The High Court further observed that the view which has found acceptance by the Tribunal in the present case is that once extended period of limitation under Section 73(1) has been applied, there can be no reasonable cause within the meaning of Section 80.  The Parliament did allow to the assessee an opportunity to establish that there was a reasonable cause for the failure and this provision in Section overrides Section 78 as well by virtue of the non obstante clause.  The non obstante provision of Section 80 must obviously be given a meaning.   If the view of the revenue, which was accepted by the Tribunal were to be affirmed, that would render the non obstante provision of Section 80 otiose. 
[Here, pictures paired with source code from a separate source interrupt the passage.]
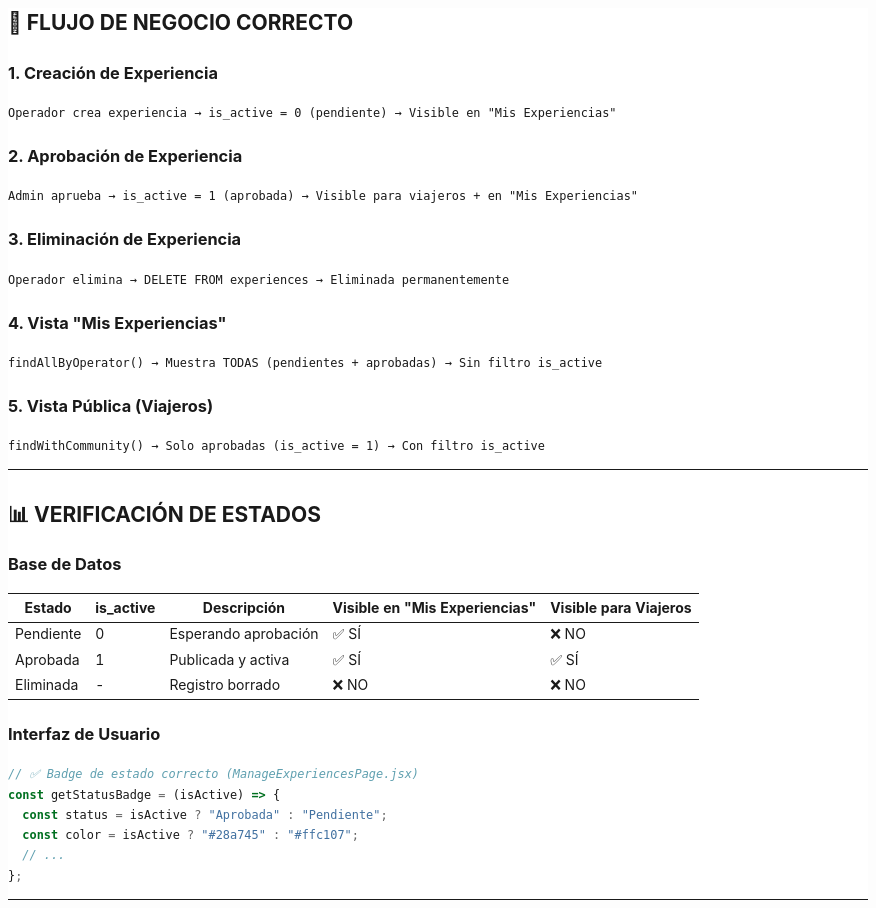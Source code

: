 
## 🔄 **FLUJO DE NEGOCIO CORRECTO**

### **1. Creación de Experiencia**

```
Operador crea experiencia → is_active = 0 (pendiente) → Visible en "Mis Experiencias"
```

### **2. Aprobación de Experiencia**

```
Admin aprueba → is_active = 1 (aprobada) → Visible para viajeros + en "Mis Experiencias"
```

### **3. Eliminación de Experiencia**

```
Operador elimina → DELETE FROM experiences → Eliminada permanentemente
```

### **4. Vista "Mis Experiencias"**

```
findAllByOperator() → Muestra TODAS (pendientes + aprobadas) → Sin filtro is_active
```

### **5. Vista Pública (Viajeros)**

```
findWithCommunity() → Solo aprobadas (is_active = 1) → Con filtro is_active
```

---

## 📊 **VERIFICACIÓN DE ESTADOS**

### **Base de Datos**

| Estado    | is_active | Descripción          | Visible en "Mis Experiencias" | Visible para Viajeros |
| --------- | --------- | -------------------- | ----------------------------- | --------------------- |
| Pendiente | 0         | Esperando aprobación | ✅ SÍ                         | ❌ NO                 |
| Aprobada  | 1         | Publicada y activa   | ✅ SÍ                         | ✅ SÍ                 |
| Eliminada | -         | Registro borrado     | ❌ NO                         | ❌ NO                 |

### **Interfaz de Usuario**

```javascript
// ✅ Badge de estado correcto (ManageExperiencesPage.jsx)
const getStatusBadge = (isActive) => {
  const status = isActive ? "Aprobada" : "Pendiente";
  const color = isActive ? "#28a745" : "#ffc107";
  // ...
};
```

---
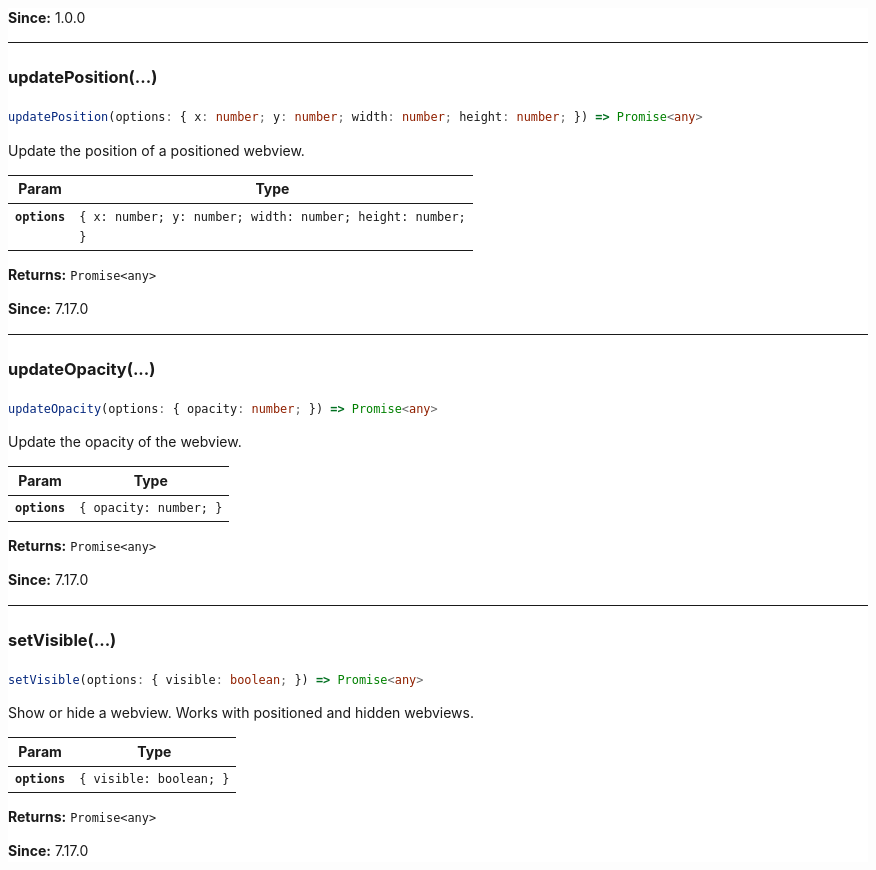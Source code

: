 **Since:** 1.0.0

--------------------


### updatePosition(...)

```typescript
updatePosition(options: { x: number; y: number; width: number; height: number; }) => Promise<any>
```

Update the position of a positioned webview.

| Param         | Type                                                                  |
| ------------- | --------------------------------------------------------------------- |
| **`options`** | <code>{ x: number; y: number; width: number; height: number; }</code> |

**Returns:** <code>Promise&lt;any&gt;</code>

**Since:** 7.17.0

--------------------


### updateOpacity(...)

```typescript
updateOpacity(options: { opacity: number; }) => Promise<any>
```

Update the opacity of the webview.

| Param         | Type                              |
| ------------- | --------------------------------- |
| **`options`** | <code>{ opacity: number; }</code> |

**Returns:** <code>Promise&lt;any&gt;</code>

**Since:** 7.17.0

--------------------


### setVisible(...)

```typescript
setVisible(options: { visible: boolean; }) => Promise<any>
```

Show or hide a webview.
Works with positioned and hidden webviews.

| Param         | Type                               |
| ------------- | ---------------------------------- |
| **`options`** | <code>{ visible: boolean; }</code> |

**Returns:** <code>Promise&lt;any&gt;</code>

**Since:** 7.17.0
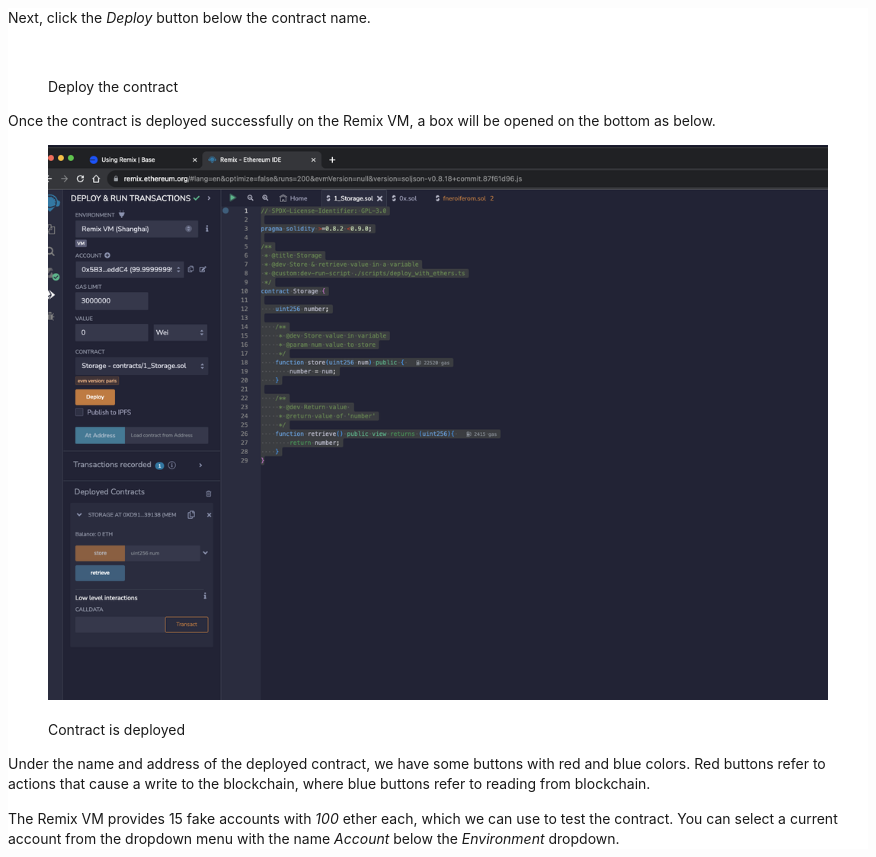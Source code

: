 Next, click the _Deploy_ button below the contract name.

<figure><img src="https://github.com/DucDuongCoin98/Viction-Official/blob/main/developer-guide/smart-contract-development/ides-and-tools/broken-reference" alt=""><figcaption><p>Deploy the contract</p></figcaption></figure>

Once the contract is deployed successfully on the Remix VM, a box will be opened on the bottom as below.

<figure><img src="../../../.gitbook/assets/Screenshot 2023-10-18 at 11.43.06.png" alt=""><figcaption><p>Contract is deployed</p></figcaption></figure>

Under the name and address of the deployed contract, we have some buttons with red and blue colors. Red buttons refer to actions that cause a write to the blockchain, where blue buttons refer to reading from blockchain.

The Remix VM provides 15 fake accounts with _100_ ether each, which we can use to test the contract. You can select a current account from the dropdown menu with the name _Account_ below the _Environment_ dropdown.
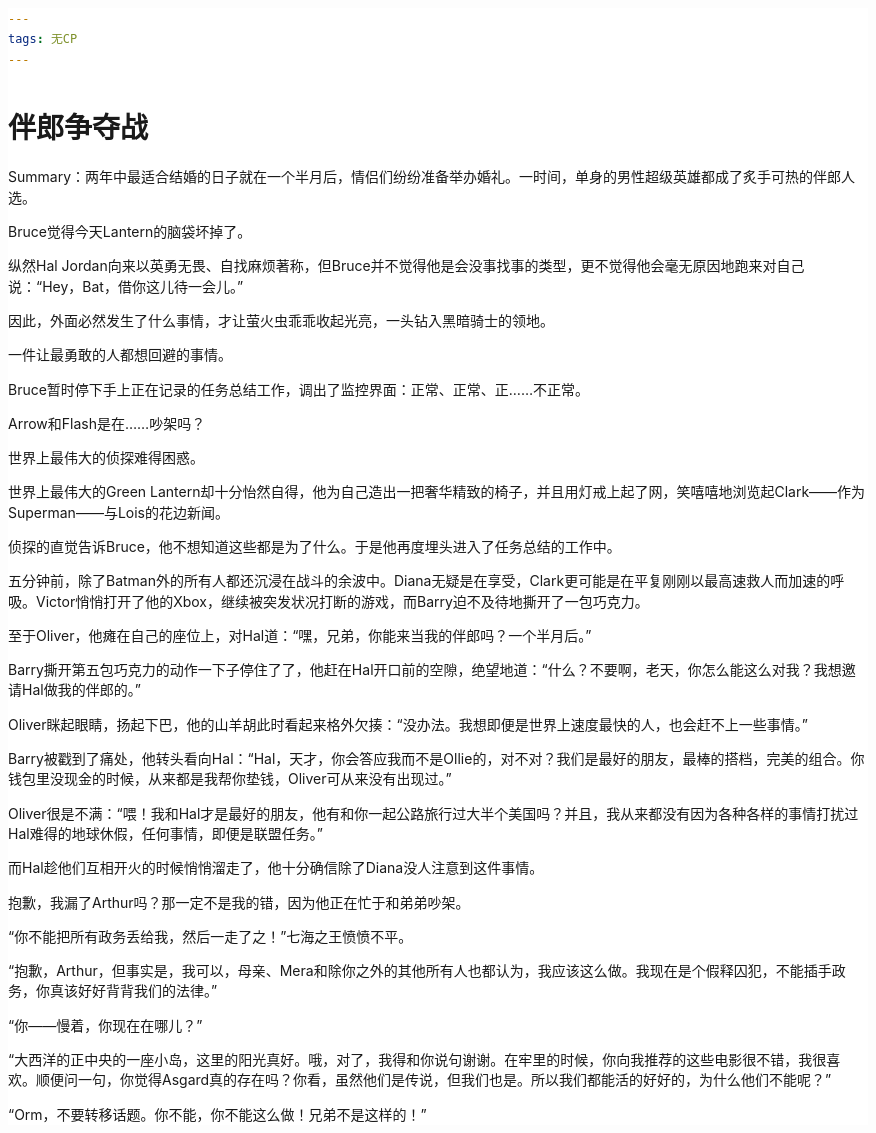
 ```yaml
---
tags: 无CP
---
```


# 伴郎争夺战

Summary：两年中最适合结婚的日子就在一个半月后，情侣们纷纷准备举办婚礼。一时间，单身的男性超级英雄都成了炙手可热的伴郎人选。



Bruce觉得今天Lantern的脑袋坏掉了。

纵然Hal Jordan向来以英勇无畏、自找麻烦著称，但Bruce并不觉得他是会没事找事的类型，更不觉得他会毫无原因地跑来对自己说：“Hey，Bat，借你这儿待一会儿。”

因此，外面必然发生了什么事情，才让萤火虫乖乖收起光亮，一头钻入黑暗骑士的领地。

一件让最勇敢的人都想回避的事情。

Bruce暂时停下手上正在记录的任务总结工作，调出了监控界面：正常、正常、正……不正常。

Arrow和Flash是在……吵架吗？

世界上最伟大的侦探难得困惑。

世界上最伟大的Green Lantern却十分怡然自得，他为自己造出一把奢华精致的椅子，并且用灯戒上起了网，笑嘻嘻地浏览起Clark——作为Superman——与Lois的花边新闻。

侦探的直觉告诉Bruce，他不想知道这些都是为了什么。于是他再度埋头进入了任务总结的工作中。



五分钟前，除了Batman外的所有人都还沉浸在战斗的余波中。Diana无疑是在享受，Clark更可能是在平复刚刚以最高速救人而加速的呼吸。Victor悄悄打开了他的Xbox，继续被突发状况打断的游戏，而Barry迫不及待地撕开了一包巧克力。

至于Oliver，他瘫在自己的座位上，对Hal道：“嘿，兄弟，你能来当我的伴郎吗？一个半月后。”

Barry撕开第五包巧克力的动作一下子停住了了，他赶在Hal开口前的空隙，绝望地道：“什么？不要啊，老天，你怎么能这么对我？我想邀请Hal做我的伴郎的。”

Oliver眯起眼睛，扬起下巴，他的山羊胡此时看起来格外欠揍：“没办法。我想即便是世界上速度最快的人，也会赶不上一些事情。”

Barry被戳到了痛处，他转头看向Hal：“Hal，天才，你会答应我而不是Ollie的，对不对？我们是最好的朋友，最棒的搭档，完美的组合。你钱包里没现金的时候，从来都是我帮你垫钱，Oliver可从来没有出现过。”

Oliver很是不满：“喂！我和Hal才是最好的朋友，他有和你一起公路旅行过大半个美国吗？并且，我从来都没有因为各种各样的事情打扰过Hal难得的地球休假，任何事情，即便是联盟任务。”

而Hal趁他们互相开火的时候悄悄溜走了，他十分确信除了Diana没人注意到这件事情。



抱歉，我漏了Arthur吗？那一定不是我的错，因为他正在忙于和弟弟吵架。

“你不能把所有政务丢给我，然后一走了之！”七海之王愤愤不平。

“抱歉，Arthur，但事实是，我可以，母亲、Mera和除你之外的其他所有人也都认为，我应该这么做。我现在是个假释囚犯，不能插手政务，你真该好好背背我们的法律。”

“你——慢着，你现在在哪儿？”

“大西洋的正中央的一座小岛，这里的阳光真好。哦，对了，我得和你说句谢谢。在牢里的时候，你向我推荐的这些电影很不错，我很喜欢。顺便问一句，你觉得Asgard真的存在吗？你看，虽然他们是传说，但我们也是。所以我们都能活的好好的，为什么他们不能呢？”

“Orm，不要转移话题。你不能，你不能这么做！兄弟不是这样的！”
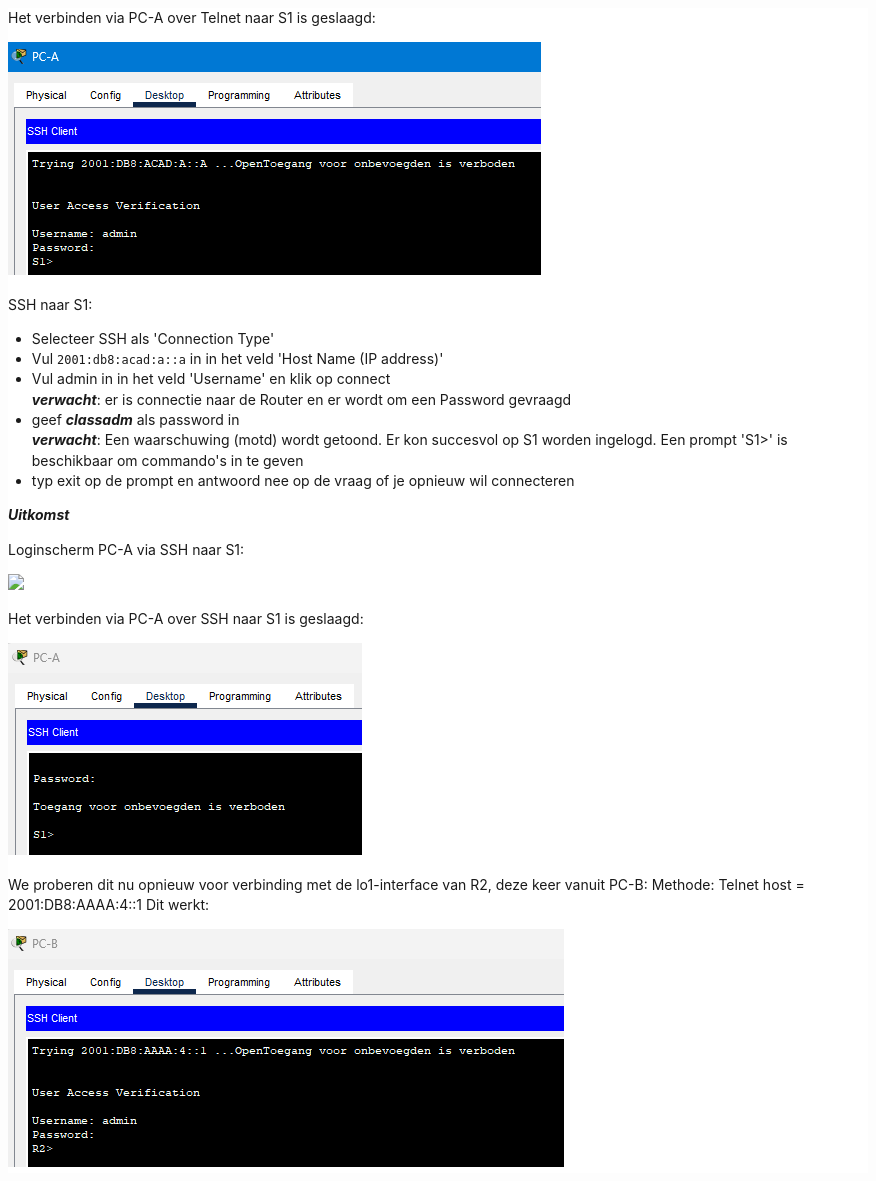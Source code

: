 Het verbinden via PC-A over Telnet naar S1 is geslaagd:

![](img/PCA_Telnet_to_S1_success.png)

SSH naar S1:
* Selecteer SSH als 'Connection Type'
* Vul `2001:db8:acad:a::a` in in het veld 'Host Name (IP address)'
* Vul admin in in het veld 'Username' en klik op connect  
  ***verwacht***: er is connectie naar de Router en er wordt om een Password gevraagd
* geef ***classadm*** als password in  
  ***verwacht***: Een waarschuwing (motd) wordt getoond. Er kon succesvol op S1 worden ingelogd. Een prompt 'S1>' is beschikbaar om commando's in te geven
* typ exit op de prompt en antwoord nee op de vraag of je opnieuw wil connecteren

***Uitkomst***

Loginscherm PC-A via SSH naar S1:

![](/img/PCA_SSH_to_S1.png)

Het verbinden via PC-A over SSH naar S1 is geslaagd:

![](img/PCA_SSH_to_S1_success.png)

We proberen dit nu opnieuw voor verbinding met de lo1-interface van R2, deze keer vanuit PC-B:
Methode: Telnet
host = 2001:DB8:AAAA:4::1
Dit werkt:

![](img/PCB_Telnet_to_lo1_R2.png)
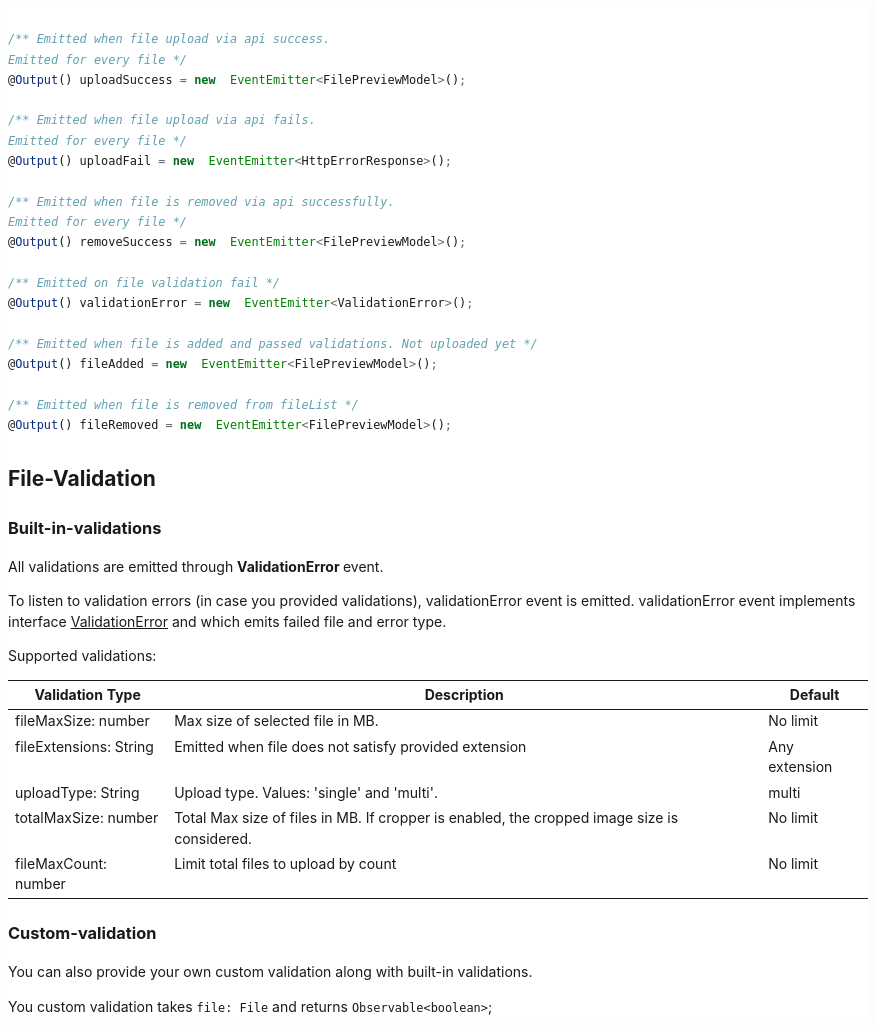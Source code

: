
 ```typescript

/** Emitted when file upload via api success.
Emitted for every file */
@Output() uploadSuccess = new  EventEmitter<FilePreviewModel>();

/** Emitted when file upload via api fails.
Emitted for every file */
@Output() uploadFail = new  EventEmitter<HttpErrorResponse>();

/** Emitted when file is removed via api successfully.
Emitted for every file */
@Output() removeSuccess = new  EventEmitter<FilePreviewModel>();

/** Emitted on file validation fail */
@Output() validationError = new  EventEmitter<ValidationError>();

/** Emitted when file is added and passed validations. Not uploaded yet */
@Output() fileAdded = new  EventEmitter<FilePreviewModel>();

/** Emitted when file is removed from fileList */
@Output() fileRemoved = new  EventEmitter<FilePreviewModel>();
```

## File-Validation

### Built-in-validations

All validations are emitted through <b> ValidationError </b>event.

To listen to validation errors (in case you provided validations), validationError event is emitted. validationError event implements interface [ValidationError](https://github.com/vugar005/ngx-uploader-file/blob/master/projects/file-picker/src/lib/validation-error.model.ts)
and which emits failed file and error type.

Supported validations:

| **Validation Type**    | **Description**                                                                             | **Default**   |
| ---------------------- | ------------------------------------------------------------------------------------------- | ------------- |
| fileMaxSize: number    | Max size of selected file in MB.                                                            | No limit      |
| fileExtensions: String | Emitted when file does not satisfy provided extension                                       | Any extension |
| uploadType: String     | Upload type. Values: 'single' and 'multi'.                                                  | multi         |
| totalMaxSize: number   | Total Max size of files in MB. If cropper is enabled, the cropped image size is considered. | No limit      |
| fileMaxCount: number   | Limit total files to upload by count                                                        | No limit      |

### Custom-validation

You can also provide your own custom validation along with built-in validations.

You custom validation takes `file: File` and returns `Observable<boolean>`;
Consequently, in the view of the High Court, the Tribunal was in error in coming to the conclusion that there would be no occasion to establish a reasonable cause within the meaning of Section 78, once the extended period of limitation had been validly invoked under the proviso to Section 73(1).   If the analogy which has been used by the Tribunal is extended, it would have to be held that Section 80 would have no application whatsoever to a case which falls within the purview of Section 78 since the language of Section 78 is similar to the language which is used in the proviso to Section 73(1). Accepting such an interpretation would involve re-writing the provisions of Section 80 by excluding the provisions 78 from the non obstante clause which is contained in Section 80.   This would be impermissible.    In interpreting a fiscal enactment, the duty of the Court is to adopt a plain and a literal construction of the words which have been used by the legislation.

Now clause 106(E) of the Finance Bill (no.2), 2014 brings an amendment to Section 80 which would be read as amended is as below:

Penalty not to be imposed in certain cases.

80. (1) Notwithstanding anything contained in the provisions of section 76, or section 77 no penalty shall be imposable on the assessee for any failure referred to in the said provisions, if the assessee proves that there was reasonable cause for the said failure.

(2) Notwithstanding anything contained in the provisions of section 76 or section 77 or section 78, no penalty shall be imposable for failure to pay service tax payable, as on the 6th day of March, 2012, on the taxable service referred to in sub-clause (zzzz) of clause (105) of section 65, subject to the condition that the amount of service tax along with interest is paid in full within a period of six months from the date on which the Finance Bill, 2012 receives the assent of the President.

The new amendment takes away the benefit extended by Section 80 to the penalty imposed under the first proviso to Section 80, which is not just and proper and against the interest of service provider.